Por que as coletividades indígenas escolhem locais sobre jazidas de minérios?

Não se escolhem esses locais pelas jazidas de minérios, mas pela energia que emana desses
locais. Os povos indígenas não se interessam pelo valor do minério, mas pelo poder de cura, de
equilíbrio, de fartura que esses elementos, unidos com a própria força da natureza, são
capazes de gerar. Nesses lugares há maior incidência da carga espiritual necessária para o bem
viver.

Qual sua opinião sobre o marco temporal?

O marco temporal é um nó que os inimigos dos povos originários querem dar na Constituição
brasileira, uma verdadeira jabuticaba na legislação. Como diria Ciro Gomes, um tatu não sobe
no toco. Se há algum lá em cima é porque alguém o colocou. O marco temporal é um tatu no
toco. Uma aberração que afronta nossa inteligência. Temo que a história há de considerar
nossos políticos atuais um bando de canalhas incapazes de perceber sua própria canalhice.
Digo, com toda certeza, que os filhos deles irão sofrer as consequências das suas burrices.

Você crê na implantação de políticas do Ministério dos Povos Indígenas?

Sempre me posicionei com reserva pela criação do tal ministério.
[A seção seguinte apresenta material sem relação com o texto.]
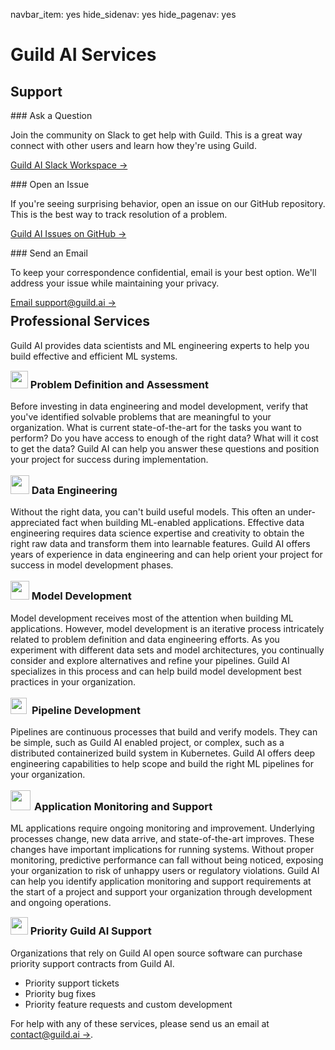 navbar_item: yes
hide_sidenav: yes
hide_pagenav: yes

<div id="get-started-fab"></div>

# Guild AI Services

## Support

<div class="col col-lg-4" markdown="1">
### <i class="fab fa-slack"></i> Ask a Question

Join the community on Slack to get help with Guild. This is a great
way connect with other users and learn how they're using Guild.

[Guild AI Slack Workspace ->](ref:slack)
</div>

<div class="col col-lg-4" markdown="1">
### <i class="fab fa-github"></i> Open an Issue

If you're seeing surprising behavior, open an issue on our GitHub
repository. This is the best way to track resolution of a problem.

[Guild AI Issues on GitHub ->](ref:open-an-issue)
</div>

<div class="col col-lg-4" markdown="1">
### <i class="far fa-paper-plane"></i> Send an Email

To keep your correspondence confidential, email is your best
option. We'll address your issue while maintaining your privacy.

[Email support@guild.ai ->](mailto:support@guild.ai)
</div>

<div class="row" style="margin-top:-20px"></div>

## Professional Services

Guild AI provides data scientists and ML engineering experts to help
you build effective and efficient ML systems.

### <img src="/assets/icons/maps-pin.svg" height="28" style="margin-top:-8px"> Problem Definition and Assessment

Before investing in data engineering and model development, verify
that you've identified solvable problems that are meaningful to your
organization. What is current state-of-the-art for the tasks you want
to perform? Do you have access to enough of the right data? What will
it cost to get the data? Guild AI can help you answer these questions
and position your project for success during implementation.

### <img src="/assets/icons/database-hand.svg" height="30" style="margin-top:-6px"> Data Engineering

Without the right data, you can't build useful models. This often an
under-appreciated fact when building ML-enabled
applications. Effective data engineering requires data science
expertise and creativity to obtain the right raw data and transform
them into learnable features. Guild AI offers years of experience in
data engineering and can help orient your project for success in model
development phases.

### <img src="/assets/icons/file-code-refresh.svg" height="30" style="margin-top:-6px;model-right:2px"> Model Development

Model development receives most of the attention when building ML
applications. However, model development is an iterative process
intricately related to problem definition and data engineering
efforts. As you experiment with different data sets and model
architectures, you continually consider and explore alternatives and
refine your pipelines. Guild AI specializes in this process and can
help build model development best practices in your organization.

### <img src="/assets/icons/hierarchy-2.svg" height="26" style="margin-top:-6px;margin-right:8px">Pipeline Development

Pipelines are continuous processes that build and verify models. They
can be simple, such as Guild AI enabled project, or complex, such as a
distributed containerized build system in Kubernetes. Guild AI offers
deep engineering capabilities to help scope and build the right ML
pipelines for your organization.

### <img src="/assets/icons/monitor-heart-beat-search.svg" height="32" style="margin-top:-6px;margin-right:6px">Application Monitoring and Support

ML applications require ongoing monitoring and improvement. Underlying
processes change, new data arrive, and state-of-the-art
improves. These changes have important implications for running
systems. Without proper monitoring, predictive performance can fall
without being noticed, exposing your organization to risk of unhappy
users or regulatory violations. Guild AI can help you identify
application monitoring and support requirements at the start of a
project and support your organization through development and ongoing
operations.

### <img src="/assets/icons/headphones-customer-support-human.svg" height="28" style="margin-top:-8px"> Priority Guild AI Support

Organizations that rely on Guild AI open source software can purchase
priority support contracts from Guild AI.

- Priority support tickets
- Priority bug fixes
- Priority feature requests and custom development

For help with any of these services, please send us an email at
[contact@guild.ai ->](mailto:contact@guild.ai).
Minha péssima previsão é de
que ele não sobreviverá a uma reforma ministerial daqui a dois anos. Acho, inclusive, que há
alguns equívocos na condução das ações do ministério. Um deles é não levar a sério o poder
educativo e transformador da cultura indígena. Há muitos advogados conduzindo um
ministério que precisaria contar com a presença de artistas.

Você atuou no filme Tainá 2 e agora interpreta o pajé Jurecê na novela Terra e Paixão, além
de assessorar a equipe de roteiro. A atuação nas telas é uma maneira de popularizar a
cultura indígena e desfazer a imagem caricata criada pelos brancos?
Não sou ingênuo em pensar que uma novela seja a solução para um problema que se arrasta
há mais de 500 anos. Está arraigada na cultura brasileira uma visão distorcida dos povos
indígenas. Isso não se arranca da noite pro dia. Há uma pequena chance de usar a novela como
um instrumento educativo, mas não caio na ilusão de que estar ali é, por si só, o sinal de
mudança. Quero imaginar que a novela seja um pontapé inicial para que a sociedade brasileira
perceba, de uma vez por todas, que nós indígenas somos seus contemporâneos e podemos
ocupar espaços que vão ajudá-la a ser mais Brasil.